Requête n o 78815/16 Stoyan Emilov MARINOVSKI contre la Bulgarie

La Cour européenne des droits de l’homme (quatrième section), siégeant le 6 septembre 2022 en un comité composé de :

Iulia Antoanella Motoc , présidente,

Yonko Grozev ,

Pere Pastor Vilanova , juges, et de Ludmila Milanova, greffière adjointe de section f.f. ,

Vu la requête n o 78815/16 dirigée contre la Bulgarie et dont un ressortissant, M. Stoyan Emilov Marinovski (« le requérant ») né en 1963 et résidant à Krushovitsa, représenté par M es M. Ekimdzhiev, K. Boncheva et S. Stefanova, avocats à Plovdiv, a saisi la Cour le 14 décembre 2016 en vertu de l’article 34 de la Convention de sauvegarde des droits de l’homme et des libertés fondamentales (« la Convention »),

Vu la décision de porter la requête à la connaissance du gouvernement bulgare (« le Gouvernement »), représenté par son agente, M me A. Panova, du ministère de la Justice,

Vu les observations des parties,

Après en avoir délibéré, rend la décision suivante :

OBJET DE l’AFFAIRE

1. La requête concerne le licenciement du requérant, décidé au motif qu’il ne pouvait pas détenir une autorisation spéciale d’accès au site de son employeur, qui avait été considéré comme stratégique pour la sécurité nationale. Invoquant l’article 6 de la Convention, l’intéressé soutient qu’il n’a pas eu accès à un tribunal pour contester son licenciement en ce que les tribunaux civils n’ont pas examiné l’ensemble de ses arguments. Il dit avoir également subi une perte de revenu au sens de l’article 1 du Protocole n o 1. Il se plaint enfin d’une violation de l’article 13 de la Convention, combiné avec ces dispositions.

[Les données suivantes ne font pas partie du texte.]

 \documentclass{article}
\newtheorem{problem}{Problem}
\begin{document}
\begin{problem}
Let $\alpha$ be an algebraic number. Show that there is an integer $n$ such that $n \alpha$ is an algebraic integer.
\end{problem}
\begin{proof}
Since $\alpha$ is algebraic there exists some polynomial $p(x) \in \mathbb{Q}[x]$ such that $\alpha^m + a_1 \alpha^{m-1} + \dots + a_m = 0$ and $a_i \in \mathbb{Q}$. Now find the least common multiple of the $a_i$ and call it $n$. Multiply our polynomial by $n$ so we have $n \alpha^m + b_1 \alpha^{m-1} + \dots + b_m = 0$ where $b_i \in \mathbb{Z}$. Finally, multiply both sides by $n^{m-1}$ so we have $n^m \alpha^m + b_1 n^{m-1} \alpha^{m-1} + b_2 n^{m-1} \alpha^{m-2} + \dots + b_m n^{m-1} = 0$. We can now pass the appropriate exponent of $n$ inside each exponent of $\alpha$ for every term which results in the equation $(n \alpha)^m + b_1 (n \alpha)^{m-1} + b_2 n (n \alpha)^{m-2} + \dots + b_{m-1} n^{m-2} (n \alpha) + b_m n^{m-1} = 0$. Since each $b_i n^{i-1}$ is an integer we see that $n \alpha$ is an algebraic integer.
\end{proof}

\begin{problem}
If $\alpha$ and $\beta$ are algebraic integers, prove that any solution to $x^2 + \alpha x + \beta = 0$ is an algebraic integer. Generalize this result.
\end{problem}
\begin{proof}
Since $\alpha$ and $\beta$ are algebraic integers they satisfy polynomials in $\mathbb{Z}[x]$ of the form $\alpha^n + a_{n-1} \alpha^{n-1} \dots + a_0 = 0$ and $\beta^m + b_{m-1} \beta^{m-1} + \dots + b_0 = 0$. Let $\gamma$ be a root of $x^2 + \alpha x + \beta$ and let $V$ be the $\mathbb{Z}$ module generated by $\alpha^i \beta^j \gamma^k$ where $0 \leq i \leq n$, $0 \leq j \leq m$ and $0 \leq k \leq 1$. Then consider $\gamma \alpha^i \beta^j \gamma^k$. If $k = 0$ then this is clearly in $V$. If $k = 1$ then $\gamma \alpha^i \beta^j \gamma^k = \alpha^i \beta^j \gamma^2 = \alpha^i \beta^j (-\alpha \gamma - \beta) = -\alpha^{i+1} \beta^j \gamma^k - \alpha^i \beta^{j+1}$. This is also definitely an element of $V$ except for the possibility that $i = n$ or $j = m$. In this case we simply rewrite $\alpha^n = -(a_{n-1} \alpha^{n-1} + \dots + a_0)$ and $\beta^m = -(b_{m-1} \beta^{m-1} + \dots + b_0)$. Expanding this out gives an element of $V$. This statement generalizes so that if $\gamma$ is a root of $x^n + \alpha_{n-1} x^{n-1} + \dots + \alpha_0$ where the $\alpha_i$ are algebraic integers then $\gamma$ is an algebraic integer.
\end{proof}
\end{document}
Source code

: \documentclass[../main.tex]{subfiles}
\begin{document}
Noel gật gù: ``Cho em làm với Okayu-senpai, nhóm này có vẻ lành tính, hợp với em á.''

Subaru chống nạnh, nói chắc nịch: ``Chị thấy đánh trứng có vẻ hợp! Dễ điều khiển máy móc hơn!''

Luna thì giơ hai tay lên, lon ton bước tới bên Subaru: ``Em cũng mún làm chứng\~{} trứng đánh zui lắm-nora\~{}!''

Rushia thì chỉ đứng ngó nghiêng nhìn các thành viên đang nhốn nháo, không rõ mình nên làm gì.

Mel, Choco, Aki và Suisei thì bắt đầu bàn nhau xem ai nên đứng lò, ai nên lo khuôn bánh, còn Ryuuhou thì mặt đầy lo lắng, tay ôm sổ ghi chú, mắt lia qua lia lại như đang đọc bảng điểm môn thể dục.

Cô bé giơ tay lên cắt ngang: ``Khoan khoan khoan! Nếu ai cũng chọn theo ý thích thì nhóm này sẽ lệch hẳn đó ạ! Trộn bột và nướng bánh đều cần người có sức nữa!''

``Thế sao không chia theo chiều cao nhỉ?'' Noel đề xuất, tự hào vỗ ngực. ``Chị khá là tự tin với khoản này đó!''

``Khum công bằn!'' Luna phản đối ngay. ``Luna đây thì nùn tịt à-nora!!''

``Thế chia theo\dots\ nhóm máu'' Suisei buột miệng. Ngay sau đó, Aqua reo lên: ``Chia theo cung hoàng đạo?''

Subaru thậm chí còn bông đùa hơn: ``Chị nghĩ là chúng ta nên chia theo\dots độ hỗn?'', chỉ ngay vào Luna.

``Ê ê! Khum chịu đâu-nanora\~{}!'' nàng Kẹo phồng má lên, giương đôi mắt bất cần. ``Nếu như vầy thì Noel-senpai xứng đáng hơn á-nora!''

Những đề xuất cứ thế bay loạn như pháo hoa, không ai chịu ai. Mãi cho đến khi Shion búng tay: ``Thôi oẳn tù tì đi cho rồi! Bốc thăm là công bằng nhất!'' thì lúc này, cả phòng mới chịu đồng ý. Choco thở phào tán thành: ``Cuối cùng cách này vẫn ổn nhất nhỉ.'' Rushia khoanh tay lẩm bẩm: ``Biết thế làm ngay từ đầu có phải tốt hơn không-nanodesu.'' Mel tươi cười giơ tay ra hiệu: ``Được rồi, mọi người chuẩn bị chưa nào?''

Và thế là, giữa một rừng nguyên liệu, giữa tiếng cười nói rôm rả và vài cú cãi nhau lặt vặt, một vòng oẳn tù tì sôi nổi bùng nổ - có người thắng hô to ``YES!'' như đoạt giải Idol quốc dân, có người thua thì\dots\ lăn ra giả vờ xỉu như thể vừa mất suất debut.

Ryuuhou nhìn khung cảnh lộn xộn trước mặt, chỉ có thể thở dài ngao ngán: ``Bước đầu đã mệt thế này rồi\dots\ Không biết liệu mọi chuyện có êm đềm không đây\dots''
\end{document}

2 . À partir de l’année 2000, le requérant occupait un emploi de conducteur de véhicule d’assistance médicale auprès de la centrale nucléaire de Kozloduy, sur la base d’un contrat à durée indéterminée. Par un décret du Conseil des ministres datant de 2009, cette centrale fut qualifiée de site stratégique pour la sécurité nationale dont l’accès était désormais subordonné à la détention d’une autorisation spéciale. Une procédure visant à vérifier la situation des employés concernés fut alors menée.

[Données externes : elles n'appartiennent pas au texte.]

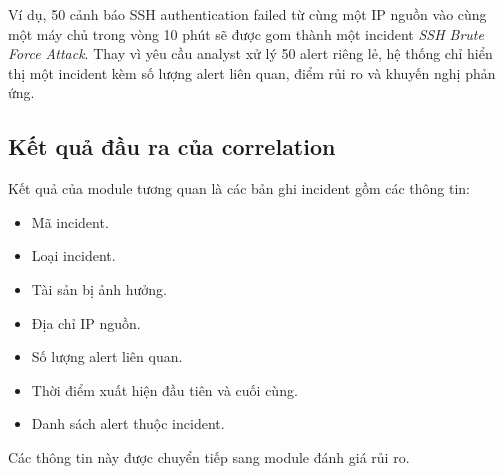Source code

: \documentclass[a4paper,12pt,oneside]{book}
\begin{document}
{{\noindent Ví dụ, 50 cảnh báo SSH authentication failed từ cùng một IP nguồn vào cùng một máy chủ trong vòng 10 phút sẽ được gom thành một incident \textit{SSH Brute Force Attack}. Thay vì yêu cầu analyst xử lý 50 alert riêng lẻ, hệ thống chỉ hiển thị một incident kèm số lượng alert liên quan, điểm rủi ro và khuyến nghị phản ứng.

}

\subsection{Kết quả đầu ra của correlation}
{\fontsize{13pt}{15.6pt}\selectfont

Kết quả của module tương quan là các bản ghi incident gồm các thông tin:

\begin{itemize}
    \item Mã incident.
    \item Loại incident.
    \item Tài sản bị ảnh hưởng.
    \item Địa chỉ IP nguồn.
    \item Số lượng alert liên quan.
    \item Thời điểm xuất hiện đầu tiên và cuối cùng.
    \item Danh sách alert thuộc incident.
\end{itemize}

\noindent Các thông tin này được chuyển tiếp sang module đánh giá rủi ro.

}

}
\end{document}
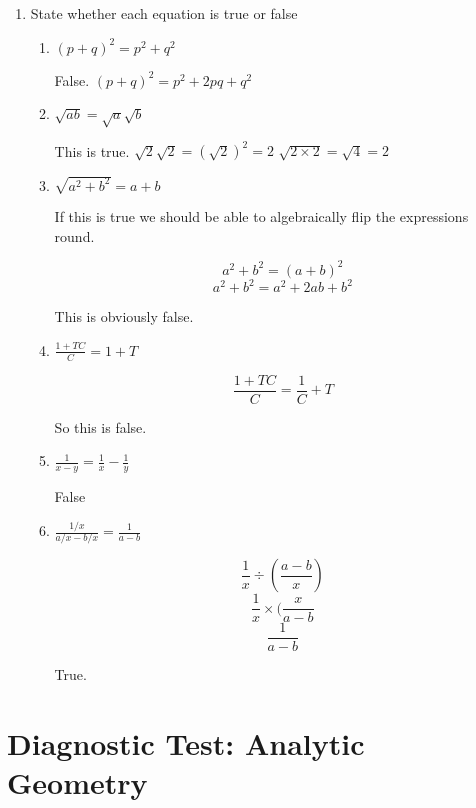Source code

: \documentclass{article}
\begin{document}
\begin{enumerate}
	\item State whether each equation is true or false

	\begin{enumerate}

		\item $(p + q)^2 = p^2 + q^2$
		
			False. $(p + q)^2 = p^2 + 2pq + q^2$

		\item $\sqrt{ab} = \sqrt{a}\sqrt{b}$

			This is true.
			$\sqrt{2}\sqrt{2} = (\sqrt{2})^2 = 2$
			$\sqrt{2\times2} = \sqrt{4} = 2$

		\item $\sqrt{a^2 + b^2} = a +  b$

			If this is true we should be able to algebraically flip the expressions round.

			$$a^2 + b^2 = (a + b)^2$$
			$$a^2 + b^2 = a^2 + 2ab + b^2$$

			This is obviously false.

		\item $\frac{1 + TC}{C} = 1 + T$

			$$\frac{1 + TC}{C} = \frac{1}{C} + T$$

			So this is false.

		\item $\frac{1}{x - y} = \frac{1}{x} - \frac{1}{y}$

			False

		\item $\frac{1/x}{a/x - b/x} = \frac{1}{a-b}$

			$$\frac{1}{x} \div (\frac{a - b}{x})$$
			$$\frac{1}{x} \times (\frac{x}{a-b}$$
			$$\frac{1}{a-b}$$

			True.
	\end{enumerate}

\end{enumerate}

\newpage

\section{Diagnostic Test: Analytic Geometry}
\end{document}
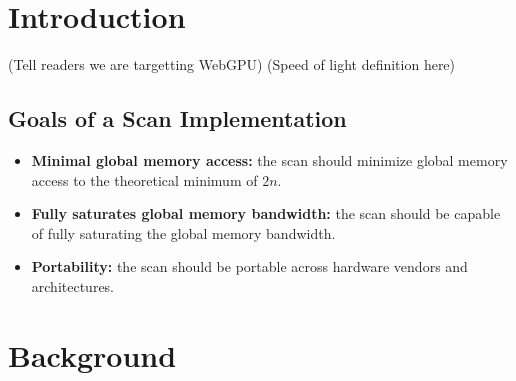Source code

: \documentclass[sigconf]{acmart}
\begin{document}
\section{Introduction}
(Tell readers we are targetting WebGPU)
(Speed of light definition here)
\subsection{Goals of a Scan Implementation}
\begin{itemize}
  \item \textbf{Minimal global memory access:} the scan should minimize global memory access to the theoretical minimum of $2n$.
  \item \textbf{Fully saturates global memory bandwidth:} the scan should be capable of fully saturating the global memory bandwidth.
  \item \textbf{Portability:} the scan should be portable across hardware vendors and architectures.
\end{itemize}

\section{Background}
\end{document}
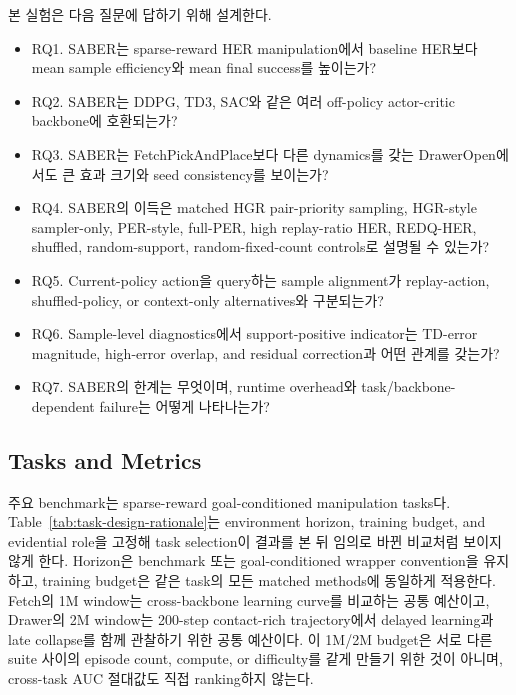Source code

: \documentclass[letterpaper]{article}
\begin{document}
본 실험은 다음 질문에 답하기 위해 설계한다.
\begin{itemize}
    \item RQ1. SABER는 sparse-reward HER manipulation에서 baseline HER보다 mean sample efficiency와 mean final success를 높이는가?
    \item RQ2. SABER는 DDPG, TD3, SAC와 같은 여러 off-policy actor-critic backbone에 호환되는가?
    \item RQ3. SABER는 FetchPickAndPlace보다 다른 dynamics를 갖는 DrawerOpen에서도 큰 효과 크기와 seed consistency를 보이는가?
    \item RQ4. SABER의 이득은 matched HGR pair-priority sampling, HGR-style sampler-only, PER-style, full-PER, high replay-ratio HER, REDQ-HER, shuffled, random-support, random-fixed-count controls로 설명될 수 있는가?
    \item RQ5. Current-policy action을 query하는 sample alignment가 replay-action, shuffled-policy, or context-only alternatives와 구분되는가?
    \item RQ6. Sample-level diagnostics에서 support-positive indicator는 TD-error magnitude, high-error overlap, and residual correction과 어떤 관계를 갖는가?
    \item RQ7. SABER의 한계는 무엇이며, runtime overhead와 task/backbone-dependent failure는 어떻게 나타나는가?
\end{itemize}

\subsection{Tasks and Metrics}

주요 benchmark는 sparse-reward goal-conditioned manipulation tasks다. Table~\ref{tab:task-design-rationale}는 environment horizon, training budget, and evidential role을 고정해 task selection이 결과를 본 뒤 임의로 바뀐 비교처럼 보이지 않게 한다. Horizon은 benchmark 또는 goal-conditioned wrapper convention을 유지하고, training budget은 같은 task의 모든 matched methods에 동일하게 적용한다. Fetch의 1M window는 cross-backbone learning curve를 비교하는 공통 예산이고, Drawer의 2M window는 200-step contact-rich trajectory에서 delayed learning과 late collapse를 함께 관찰하기 위한 공통 예산이다. 이 1M/2M budget은 서로 다른 suite 사이의 episode count, compute, or difficulty를 같게 만들기 위한 것이 아니며, cross-task AUC 절대값도 직접 ranking하지 않는다.
\end{document}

3 . Dans ce cadre, le 20 juin 2013, la direction territoriale de l’Agence de sécurité nationale (« la direction territoriale ») établit un rapport d’expert, dans lequel elle précisa que le casier judiciaire du requérant mentionnait une condamnation à une peine d’emprisonnement avec sursis de trois ans, à compter du 9 juin 2011, pour la commission intentionnelle d’une infraction pénale. Cette circonstance constituait, selon l’article 45 du règlement d’application de la loi relative à l’Agence de sécurité nationale, un obstacle à l’octroi d’une autorisation spéciale d’accès à des sites stratégiques. Par un arrêté du 21 juin 2013, la direction territoriale refusa dès lors d’accorder au requérant cette autorisation. Ce refus fut notifié à l’intéressé, mais celui-ci ne le contesta pas auprès des juridictions administratives, comme il lui était possible de le faire selon l’article 149 du code de procédure administrative.

4. Entre le 1 er août 2013 et le 19 janvier 2015, le requérant était en congé de maladie.

5 . Il reprit le travail le 20 janvier 2015. Le même jour, le directeur de la centrale nucléaire lui notifia une décision de licenciement, fondée sur l’impossibilité objective pour l’intéressé d’occuper ses fonctions (article 328, alinéa 1, point 12, du code du travail), notamment en raison du fait qu’il ne détenait pas d’autorisation d’accès.

6 . Le requérant contesta cette décision devant les tribunaux judiciaires, soutenant qu’elle n’était pas suffisamment motivée et qu’il n’existait pas à la date de son licenciement de refus d’autorisation d’accès au site stratégique. Par un jugement du 4 juin 2015, le tribunal de district de Kozloduy rejeta les demandes du requérant, considérant que le fait pour l’intéressé d’être dans l’impossibilité d’accomplir ses fonctions en raison de l’absence d’une autorisation qui lui eût permis d’accéder à des sites stratégiques était conforme à la loi. Il précisa qu’il n’était pas compétent pour vérifier les raisons ayant conduit à la décision par laquelle l’autorisation spéciale avait été refusée au requérant et qu’une telle décision était susceptible d’un contrôle judiciaire dans le cadre d’une procédure distincte. Par ailleurs, il considéra que la date du licenciement, soit le 20 janvier 2015, était celle à retenir pour établir la présence ou pas d’une autorisation spéciale, et estima, sur la base des éléments recueillis, qu’à cette dernière date le requérant ne détenait pas l’autorisation requise.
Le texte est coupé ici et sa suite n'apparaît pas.